Olga arrugó la frente mirándole extrañada. Ollanta le dijo que estaba tan seguro de esta decisión como del gran amor que estaba sintiendo por ella.La visitante se quedó clavada en su sitio, con la boca abierta y la cara blanca como la nieve.
–Sí, Olgüita –dijo, con grave continente–. Sé que este no es lugar adecuado para declararle mis sentimientos, pero se lo confieso–: estoy enamorado de usted.
–No hable de eso, por favor –suspiró ella, sonrojada- Usted está atravesando un momento delicado de su vida, quizás esté confundiendo amistad con amor. Yo prefiero que dejemos este tema.
Ollanta la cogió de la mano y, mirándola con cariño, le dijo que deseaba tener a su lado a una mujer como ella noble, buena y cariñosa.
–Yo la quiero. Por eso le pido, con todo respeto, que acepte casarse conmigo el día que salga de este encierro.

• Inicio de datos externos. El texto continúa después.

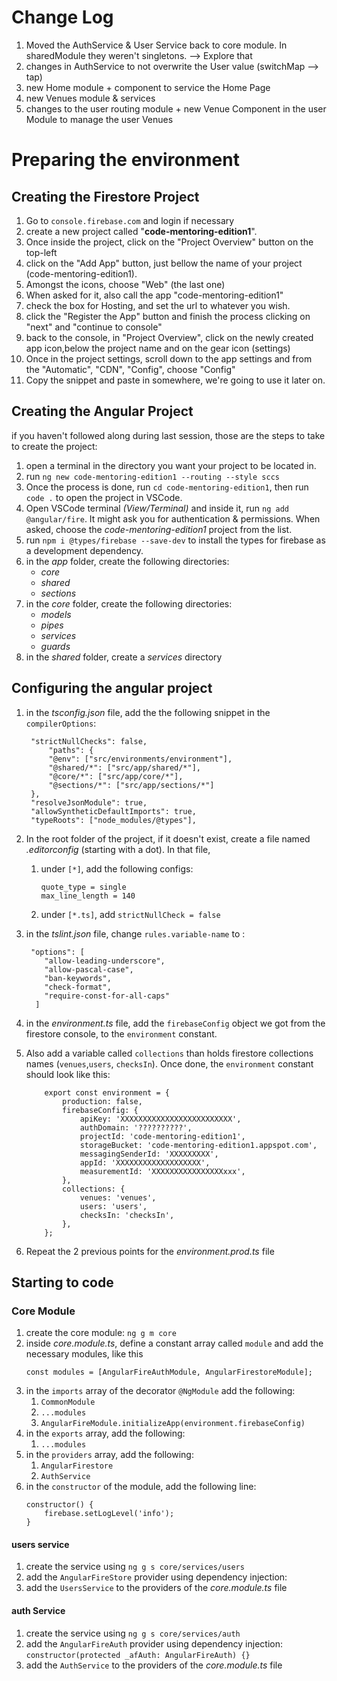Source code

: # Change Log

1. Moved the AuthService & User Service back to core module. In sharedModule they weren't singletons. --> Explore that
2. changes in AuthService to not overwrite the User value (switchMap --> tap)
3. new Home module + component to service the Home Page
4. new Venues module & services
5. changes to the user routing module + new Venue Component in the user Module to manage the user Venues

# Preparing the environment

## Creating the Firestore Project

1. Go to `console.firebase.com` and login if necessary
2. create a new project called "**code-mentoring-edition1**".
3. Once inside the project, click on the "Project Overview" button on the top-left
4. click on the "Add App" button, just bellow the name of your project (code-mentoring-edition1).
5. Amongst the icons, choose "Web" (the last one)
6. When asked for it, also call the app "code-mentoring-edition1"
7. check the box for Hosting, and set the url to whatever you wish.
8. click the "Register the App" button and finish the process clicking on "next" and "continue to console"
9. back to the console, in "Project Overview", click on the newly created app icon,below the project name and on the gear icon (settings)
10. Once in the project settings, scroll down to the app settings and from the "Automatic", "CDN", "Config", choose "Config"
11. Copy the snippet and paste in somewhere, we're going to use it later on.

## Creating the Angular Project

if you haven't followed along during last session, those are the steps to take to create the project:

1. open a terminal in the directory you want your project to be located in.
2. run `ng new code-mentoring-edition1 --routing --style sccs`
3. Once the process is done, run `cd code-mentoring-edition1`, then run `code .` to open the project in VSCode.
4. Open VSCode terminal _(View/Terminal)_ and inside it, run `ng add @angular/fire`. It might ask you for authentication & permissions. When asked, choose the _code-mentoring-edition1_ project from the list.
5. run `npm i @types/firebase --save-dev` to install the types for firebase as a development dependency.
6. in the _app_ folder, create the following directories:
   - _core_
   - _shared_
   - _sections_
7. in the _core_ folder, create the following directories:
   - _models_
   - _pipes_
   - _services_
   - _guards_
8. in the _shared_ folder, create a _services_ directory

## Configuring the angular project

1. in the _tsconfig.json_ file, add the the following snippet in the `compilerOptions`:

   ```
    "strictNullChecks": false,
        "paths": {
        "@env": ["src/environments/environment"],
        "@shared/*": ["src/app/shared/*"],
        "@core/*": ["src/app/core/*"],
        "@sections/*": ["src/app/sections/*"]
    },
    "resolveJsonModule": true,
    "allowSyntheticDefaultImports": true,
    "typeRoots": ["node_modules/@types"],
   ```

2. In the root folder of the project, if it doesn't exist, create a file named _.editorconfig_ (starting with a dot). In that file,

   1. under `[*]`, add the following configs:
      ```
      quote_type = single
      max_line_length = 140
      ```
   2. under `[*.ts]`, add `strictNullCheck = false`

3. in the _tslint.json_ file, change `rules.variable-name` to :
   ```
    "options": [
       "allow-leading-underscore",
       "allow-pascal-case",
       "ban-keywords",
       "check-format",
       "require-const-for-all-caps"
     ]
   ```
4. in the _environment.ts_ file, add the `firebaseConfig` object we got from the firestore console, to the `environment` constant.
5. Also add a variable called `collections` than holds firestore collections names (`venues`,`users`, `checksIn`). Once done, the `environment` constant should look like this:

   ```
       export const environment = {
           production: false,
           firebaseConfig: {
               apiKey: 'XXXXXXXXXXXXXXXXXXXXXXXXX',
               authDomain: '??????????',
               projectId: 'code-mentoring-edition1',
               storageBucket: 'code-mentoring-edition1.appspot.com',
               messagingSenderId: 'XXXXXXXXX',
               appId: 'XXXXXXXXXXXXXXXXXXX',
               measurementId: 'XXXXXXXXXXXXXXXXxxx',
           },
           collections: {
               venues: 'venues',
               users: 'users',
               checksIn: 'checksIn',
           },
       };
   ```

6. Repeat the 2 previous points for the _environment.prod.ts_ file

## Starting to code

### Core Module

1. create the core module: `ng g m core`
2. inside _core.module.ts_, define a constant array called `module` and add the necessary modules, like this
   ```
   const modules = [AngularFireAuthModule, AngularFirestoreModule];
   ```
3. in the `imports` array of the decorator `@NgModule` add the following:
   1. `CommonModule`
   2. `...modules`
   3. `AngularFireModule.initializeApp(environment.firebaseConfig)`
4. in the `exports` array, add the following:
   1. `...modules`
5. in the `providers` array, add the following:
   1. `AngularFirestore`
   2. `AuthService`
6. in the `constructor` of the module, add the following line:
   ```
   constructor() {
       firebase.setLogLevel('info');
   }
   ```

#### users service

1. create the service using `ng g s core/services/users`
2. add the `AngularFireStore` provider using dependency injection:
3. add the `UsersService` to the providers of the _core.module.ts_ file

#### auth Service

1. create the service using `ng g s core/services/auth`
2. add the `AngularFireAuth` provider using dependency injection: `constructor(protected _afAuth: AngularFireAuth) {}`
3. add the `AuthService` to the providers of the _core.module.ts_ file
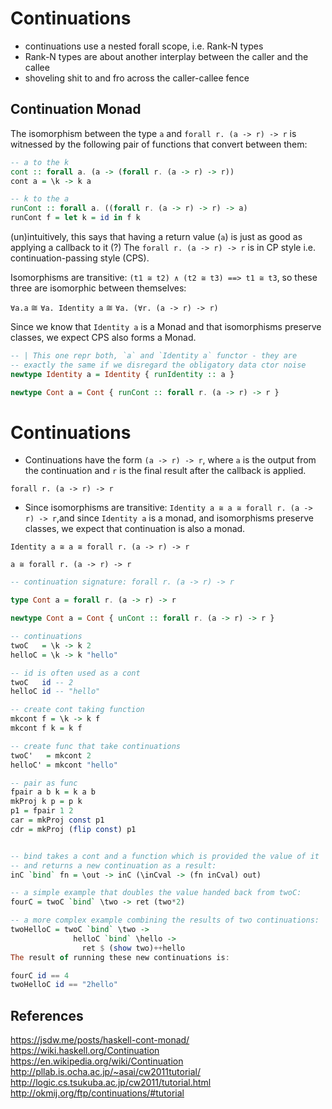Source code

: # Continuations

- continuations use a nested forall scope, i.e. Rank-N types
- Rank-N types are about another interplay between the caller and the callee
- shoveling shit to and fro across the caller-callee fence


## Continuation Monad

The isomorphism between the type `a` and `forall r. (a -> r) -> r` is witnessed by the following pair of functions that convert between them:

```hs
-- a to the k
cont :: forall a. (a -> (forall r. (a -> r) -> r))
cont a = \k -> k a

-- k to the a
runCont :: forall a. ((forall r. (a -> r) -> r) -> a)
runCont f = let k = id in f k
```

(un)intuitively, this says that having a return value (`a`) is just as good as applying a callback to it (?) The `forall r. (a -> r) -> r` is in CP style i.e. continuation-passing style (CPS).

Isomorphisms are transitive: `(t1 ≅ t2) ∧ (t2 ≅ t3) ==> t1 ≅ t3`, so these three are isomorphic between themselves:

`∀a.a`    ≅    `∀a. Identity a`    ≅    `∀a. (∀r. (a -> r) -> r)`

Since we know that `Identity a` is a Monad and that isomorphisms preserve classes, we expect CPS also forms a Monad.

```hs
-- | This one repr both, `a` and `Identity a` functor - they are
-- exactly the same if we disregard the obligatory data ctor noise
newtype Identity a = Identity { runIdentity :: a }

newtype Cont a = Cont { runCont :: forall r. (a -> r) -> r }
```








# Continuations

* Continuations have the form `(a -> r) -> r`, where `a` is the output from the continuation and `r` is the final result after the callback is applied.

`forall r. (a -> r) -> r`


* Since isomorphisms are transitive: `Identity a ≅ a ≅ forall r. (a -> r) -> r`,and since `Identity a` is a monad, and isomorphisms preserve classes, we expect that continuation is also a monad.

`Identity a ≅ a ≅ forall r. (a -> r) -> r`

`a ≅ forall r. (a -> r) -> r`


```hs
-- continuation signature: forall r. (a -> r) -> r

type Cont a = forall r. (a -> r) -> r

newtype Cont a = Cont { unCont :: forall r. (a -> r) -> r }

-- continuations
twoC   = \k -> k 2
helloC = \k -> k "hello"

-- id is often used as a cont
twoC   id -- 2
helloC id -- "hello"

-- create cont taking function
mkcont f = \k -> k f
mkcont f k = k f

-- create func that take continuations
twoC'   = mkcont 2
helloC' = mkcont "hello"

-- pair as func
fpair a b k = k a b
mkProj k p = p k
p1 = fpair 1 2
car = mkProj const p1
cdr = mkProj (flip const) p1


-- bind takes a cont and a function which is provided the value of it
-- and returns a new continuation as a result:
inC `bind` fn = \out -> inC (\inCval -> (fn inCval) out)

-- a simple example that doubles the value handed back from twoC:
fourC = twoC `bind` \two -> ret (two*2)

-- a more complex example combining the results of two continuations:
twoHelloC = twoC `bind` \two ->
              helloC `bind` \hello ->
                ret $ (show two)++hello
The result of running these new continuations is:

fourC id == 4
twoHelloC id == "2hello"
```










## References

https://jsdw.me/posts/haskell-cont-monad/
https://wiki.haskell.org/Continuation
https://en.wikipedia.org/wiki/Continuation
http://pllab.is.ocha.ac.jp/~asai/cw2011tutorial/
http://logic.cs.tsukuba.ac.jp/cw2011/tutorial.html
http://okmij.org/ftp/continuations/#tutorial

Ella, con sutileza femenina le pidió que se callara. Ollanta entendió y no habló más al respecto, aunque luego, acosado por un profundo sentimiento, cerró los ojos e inclinó el rostro lloroso. Parecía una criatura atacada por el desconsuelo. Entonces, como un regalo de Dios, sintió en su pelo la suave caricia de Olga, seguido del fino cosquilleo de un pañuelo en sus húmedas mejillas. Aliviado de pronto, buscó los ojos de la mujer que pretendía convertir en su esposa, y, los encontró llenos de lágrimas.